WORK INSTRUCTION
After finding the line with "When a parent" in the data below, set down exactly each line through the one with "mysh % watchuser smith off", inclusive, and stop there.

++++ INFORMATION SUPPLIED ++++

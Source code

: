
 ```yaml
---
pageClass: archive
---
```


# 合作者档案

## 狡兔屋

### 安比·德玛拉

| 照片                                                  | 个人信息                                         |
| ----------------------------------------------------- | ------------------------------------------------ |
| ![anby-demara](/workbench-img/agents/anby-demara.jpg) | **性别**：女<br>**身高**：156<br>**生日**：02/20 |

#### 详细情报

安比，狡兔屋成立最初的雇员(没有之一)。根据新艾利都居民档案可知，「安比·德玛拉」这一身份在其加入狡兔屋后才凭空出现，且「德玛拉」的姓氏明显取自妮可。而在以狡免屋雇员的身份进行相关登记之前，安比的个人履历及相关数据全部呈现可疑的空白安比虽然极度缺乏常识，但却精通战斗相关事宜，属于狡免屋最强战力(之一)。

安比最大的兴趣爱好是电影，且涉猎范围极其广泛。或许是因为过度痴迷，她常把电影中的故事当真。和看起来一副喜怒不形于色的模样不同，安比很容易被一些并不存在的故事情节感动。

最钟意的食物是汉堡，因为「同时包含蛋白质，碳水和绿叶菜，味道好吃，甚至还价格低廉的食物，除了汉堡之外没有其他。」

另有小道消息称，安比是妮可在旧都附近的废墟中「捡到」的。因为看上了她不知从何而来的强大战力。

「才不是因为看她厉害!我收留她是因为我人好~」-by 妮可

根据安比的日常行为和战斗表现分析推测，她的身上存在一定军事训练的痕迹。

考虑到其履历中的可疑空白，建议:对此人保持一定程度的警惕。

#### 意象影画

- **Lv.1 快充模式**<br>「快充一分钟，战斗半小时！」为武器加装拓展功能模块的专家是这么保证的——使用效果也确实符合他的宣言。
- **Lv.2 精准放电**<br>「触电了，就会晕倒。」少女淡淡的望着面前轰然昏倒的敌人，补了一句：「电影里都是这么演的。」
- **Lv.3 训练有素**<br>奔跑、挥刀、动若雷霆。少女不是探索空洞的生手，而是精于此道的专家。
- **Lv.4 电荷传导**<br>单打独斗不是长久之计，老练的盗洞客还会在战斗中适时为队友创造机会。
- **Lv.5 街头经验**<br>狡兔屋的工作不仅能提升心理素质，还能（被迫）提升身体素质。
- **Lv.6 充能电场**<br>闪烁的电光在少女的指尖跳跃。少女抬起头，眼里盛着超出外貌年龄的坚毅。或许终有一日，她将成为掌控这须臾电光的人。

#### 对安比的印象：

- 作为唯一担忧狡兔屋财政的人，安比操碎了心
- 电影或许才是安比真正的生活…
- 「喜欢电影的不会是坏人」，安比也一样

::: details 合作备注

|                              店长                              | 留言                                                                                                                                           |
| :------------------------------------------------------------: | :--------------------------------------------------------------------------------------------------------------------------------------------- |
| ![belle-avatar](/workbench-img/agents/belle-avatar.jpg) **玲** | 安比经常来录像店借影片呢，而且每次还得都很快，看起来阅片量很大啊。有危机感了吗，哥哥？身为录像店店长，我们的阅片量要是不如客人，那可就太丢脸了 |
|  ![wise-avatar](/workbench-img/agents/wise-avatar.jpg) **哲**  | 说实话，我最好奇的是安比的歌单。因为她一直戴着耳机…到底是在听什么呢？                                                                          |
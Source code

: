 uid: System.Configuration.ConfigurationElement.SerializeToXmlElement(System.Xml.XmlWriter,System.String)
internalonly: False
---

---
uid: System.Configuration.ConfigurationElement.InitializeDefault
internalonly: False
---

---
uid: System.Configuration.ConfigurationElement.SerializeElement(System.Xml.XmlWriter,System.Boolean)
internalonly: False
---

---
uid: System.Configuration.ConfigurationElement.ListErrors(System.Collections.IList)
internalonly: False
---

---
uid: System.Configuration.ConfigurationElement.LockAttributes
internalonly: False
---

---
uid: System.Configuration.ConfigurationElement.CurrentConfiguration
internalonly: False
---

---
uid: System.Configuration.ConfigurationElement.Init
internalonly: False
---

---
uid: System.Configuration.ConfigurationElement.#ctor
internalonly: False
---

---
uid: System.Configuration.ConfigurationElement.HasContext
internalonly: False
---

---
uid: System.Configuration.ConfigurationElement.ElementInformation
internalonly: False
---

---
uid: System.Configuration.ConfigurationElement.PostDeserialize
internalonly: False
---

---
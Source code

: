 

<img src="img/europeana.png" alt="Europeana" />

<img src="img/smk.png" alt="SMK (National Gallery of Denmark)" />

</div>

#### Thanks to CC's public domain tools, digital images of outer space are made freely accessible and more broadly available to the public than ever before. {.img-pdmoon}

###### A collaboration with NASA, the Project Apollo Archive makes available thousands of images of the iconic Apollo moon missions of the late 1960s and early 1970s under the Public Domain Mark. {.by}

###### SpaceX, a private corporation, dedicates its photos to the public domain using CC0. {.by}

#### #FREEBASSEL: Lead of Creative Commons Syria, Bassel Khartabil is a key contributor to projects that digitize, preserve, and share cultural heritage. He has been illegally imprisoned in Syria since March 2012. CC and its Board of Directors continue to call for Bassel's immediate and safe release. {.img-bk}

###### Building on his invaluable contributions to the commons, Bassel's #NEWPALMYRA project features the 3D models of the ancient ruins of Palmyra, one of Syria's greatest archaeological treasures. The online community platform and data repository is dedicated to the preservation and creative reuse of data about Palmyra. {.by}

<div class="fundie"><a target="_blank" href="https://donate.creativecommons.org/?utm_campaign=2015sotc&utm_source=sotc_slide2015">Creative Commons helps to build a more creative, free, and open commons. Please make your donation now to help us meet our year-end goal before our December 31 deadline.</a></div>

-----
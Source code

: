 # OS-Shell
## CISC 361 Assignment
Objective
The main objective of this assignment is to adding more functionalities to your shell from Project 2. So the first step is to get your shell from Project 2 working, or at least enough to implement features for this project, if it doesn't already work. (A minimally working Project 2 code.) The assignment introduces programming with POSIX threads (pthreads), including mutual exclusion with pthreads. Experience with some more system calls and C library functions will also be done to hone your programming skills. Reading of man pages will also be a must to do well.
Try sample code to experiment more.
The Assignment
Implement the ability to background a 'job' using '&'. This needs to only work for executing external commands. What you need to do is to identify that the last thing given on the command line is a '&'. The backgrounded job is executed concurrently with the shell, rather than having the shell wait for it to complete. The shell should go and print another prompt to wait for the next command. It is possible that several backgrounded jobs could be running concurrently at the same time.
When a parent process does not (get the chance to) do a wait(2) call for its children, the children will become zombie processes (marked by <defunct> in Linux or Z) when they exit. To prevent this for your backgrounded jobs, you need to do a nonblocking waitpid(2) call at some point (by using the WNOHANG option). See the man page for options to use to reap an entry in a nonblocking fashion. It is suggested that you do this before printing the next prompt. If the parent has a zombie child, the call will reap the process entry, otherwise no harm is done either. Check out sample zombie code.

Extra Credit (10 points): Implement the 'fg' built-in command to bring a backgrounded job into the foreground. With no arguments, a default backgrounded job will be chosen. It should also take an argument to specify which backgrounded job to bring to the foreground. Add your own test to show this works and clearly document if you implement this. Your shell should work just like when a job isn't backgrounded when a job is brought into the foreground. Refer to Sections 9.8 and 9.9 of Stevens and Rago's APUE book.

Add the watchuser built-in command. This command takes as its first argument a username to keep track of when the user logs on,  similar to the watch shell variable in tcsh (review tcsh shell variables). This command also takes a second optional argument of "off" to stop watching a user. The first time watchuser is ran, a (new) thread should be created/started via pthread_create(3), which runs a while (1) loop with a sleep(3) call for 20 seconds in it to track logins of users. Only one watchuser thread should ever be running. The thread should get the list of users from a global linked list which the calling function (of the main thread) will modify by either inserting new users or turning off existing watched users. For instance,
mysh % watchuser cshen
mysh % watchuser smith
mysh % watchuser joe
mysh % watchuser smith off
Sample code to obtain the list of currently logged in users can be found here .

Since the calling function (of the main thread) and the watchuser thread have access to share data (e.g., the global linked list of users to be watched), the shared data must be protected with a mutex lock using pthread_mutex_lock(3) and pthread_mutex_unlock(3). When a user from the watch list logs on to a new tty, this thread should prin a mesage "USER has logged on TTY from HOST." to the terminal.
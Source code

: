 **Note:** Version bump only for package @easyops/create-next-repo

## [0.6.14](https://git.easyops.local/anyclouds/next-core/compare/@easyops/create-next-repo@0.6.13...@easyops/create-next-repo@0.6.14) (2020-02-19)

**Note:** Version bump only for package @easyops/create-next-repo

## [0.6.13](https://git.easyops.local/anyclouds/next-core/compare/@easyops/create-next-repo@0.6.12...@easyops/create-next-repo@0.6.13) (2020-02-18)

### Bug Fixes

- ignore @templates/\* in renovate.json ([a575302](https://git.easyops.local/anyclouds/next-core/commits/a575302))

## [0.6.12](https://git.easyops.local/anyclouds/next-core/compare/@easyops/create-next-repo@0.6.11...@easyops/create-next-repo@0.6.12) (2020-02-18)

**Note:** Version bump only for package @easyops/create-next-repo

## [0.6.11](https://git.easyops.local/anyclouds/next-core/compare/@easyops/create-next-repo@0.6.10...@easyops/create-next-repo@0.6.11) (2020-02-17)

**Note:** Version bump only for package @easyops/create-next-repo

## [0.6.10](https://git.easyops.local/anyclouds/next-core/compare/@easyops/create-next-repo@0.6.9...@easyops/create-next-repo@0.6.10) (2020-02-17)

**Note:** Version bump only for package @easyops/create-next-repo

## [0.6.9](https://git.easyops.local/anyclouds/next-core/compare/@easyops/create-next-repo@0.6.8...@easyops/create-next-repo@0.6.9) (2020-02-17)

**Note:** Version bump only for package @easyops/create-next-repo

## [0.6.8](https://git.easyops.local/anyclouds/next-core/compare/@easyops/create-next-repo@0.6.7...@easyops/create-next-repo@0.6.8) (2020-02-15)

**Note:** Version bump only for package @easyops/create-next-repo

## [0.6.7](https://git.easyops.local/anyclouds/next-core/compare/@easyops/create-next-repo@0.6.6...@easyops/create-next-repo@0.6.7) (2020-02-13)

++++

WRITTEN RESPONSE
When a parent process does not (get the chance to) do a wait(2) call for its children, the children will become zombie processes (marked by <defunct> in Linux or Z) when they exit. To prevent this for your backgrounded jobs, you need to do a nonblocking waitpid(2) call at some point (by using the WNOHANG option). See the man page for options to use to reap an entry in a nonblocking fashion. It is suggested that you do this before printing the next prompt. If the parent has a zombie child, the call will reap the process entry, otherwise no harm is done either. Check out sample zombie code.

Extra Credit (10 points): Implement the 'fg' built-in command to bring a backgrounded job into the foreground. With no arguments, a default backgrounded job will be chosen. It should also take an argument to specify which backgrounded job to bring to the foreground. Add your own test to show this works and clearly document if you implement this. Your shell should work just like when a job isn't backgrounded when a job is brought into the foreground. Refer to Sections 9.8 and 9.9 of Stevens and Rago's APUE book.

Add the watchuser built-in command. This command takes as its first argument a username to keep track of when the user logs on,  similar to the watch shell variable in tcsh (review tcsh shell variables). This command also takes a second optional argument of "off" to stop watching a user. The first time watchuser is ran, a (new) thread should be created/started via pthread_create(3), which runs a while (1) loop with a sleep(3) call for 20 seconds in it to track logins of users. Only one watchuser thread should ever be running. The thread should get the list of users from a global linked list which the calling function (of the main thread) will modify by either inserting new users or turning off existing watched users. For instance,
mysh % watchuser cshen
mysh % watchuser smith
mysh % watchuser joe
mysh % watchuser smith off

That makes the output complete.